> REQUIRED ACTION
When the line containing "are not morning" appears in the listing below, set it down along with each later line through the end, exactly as written, and nothing before it.

>>>>>

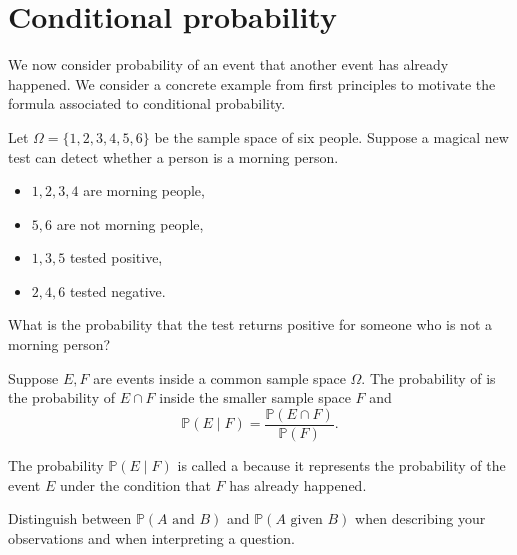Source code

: \documentclass[../main.tex]{subfiles}
\begin{document}
 \section{Conditional probability}

We now consider probability of an event  that another event has already happened.   We consider a concrete example from first principles  to motivate the formula associated to conditional probability.

\begin{example} \label{ex:probability-conditional-motivation}
  Let \(\Omega = \{1,2,3,4,5,6\}\) be the sample space of six people.  Suppose a magical new test can detect whether a person is a morning person.
  \begin{itemize}
    \item \(1,2,3,4\) are morning people,
    \item \(5,6\) are not morning people,
    \item \(1,3,5\) tested positive,
    \item \(2,4,6\) tested negative.
  \end{itemize}

  What is the probability that the test returns positive for someone who is not a morning person?

\end{example}

\begin{definition} \label{def:conditional-probability}
  Suppose \(E,F\) are events inside a common sample space \(\Omega\).  The probability of  is the probability of \(E \cap F\) inside the smaller sample space \(F\) and
  \begin{equation} \label{eq:conditional}
    \mathbb{P}( E \mid F ) = \frac{\mathbb{P}(E \cap F)}{\mathbb{P}(F)}.
  \end{equation}

  The probability \(\mathbb{P}( E \mid F )\) is called a  because it represents the probability of the event \(E\) under the condition that \(F\) has already happened.
\end{definition}
\faExclamationTriangle{} Distinguish between \(\mathbb{P}(A \text{ and } B)\) and \(\mathbb{P}(A \text{ given } B)\) when describing your observations and when interpreting a question.
\clearpage
\end{document}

<<<<<

> EXPECTED ANSWER
    \item \(5,6\) are not morning people,
    \item \(1,3,5\) tested positive,
    \item \(2,4,6\) tested negative.
  \end{itemize}

  What is the probability that the test returns positive for someone who is not a morning person?

\end{example}

\begin{definition} \label{def:conditional-probability}
  Suppose \(E,F\) are events inside a common sample space \(\Omega\).  The probability of  is the probability of \(E \cap F\) inside the smaller sample space \(F\) and
  \begin{equation} \label{eq:conditional}
    \mathbb{P}( E \mid F ) = \frac{\mathbb{P}(E \cap F)}{\mathbb{P}(F)}.
  \end{equation}

  The probability \(\mathbb{P}( E \mid F )\) is called a  because it represents the probability of the event \(E\) under the condition that \(F\) has already happened.
\end{definition}
\faExclamationTriangle{} Distinguish between \(\mathbb{P}(A \text{ and } B)\) and \(\mathbb{P}(A \text{ given } B)\) when describing your observations and when interpreting a question.
\clearpage
\end{document}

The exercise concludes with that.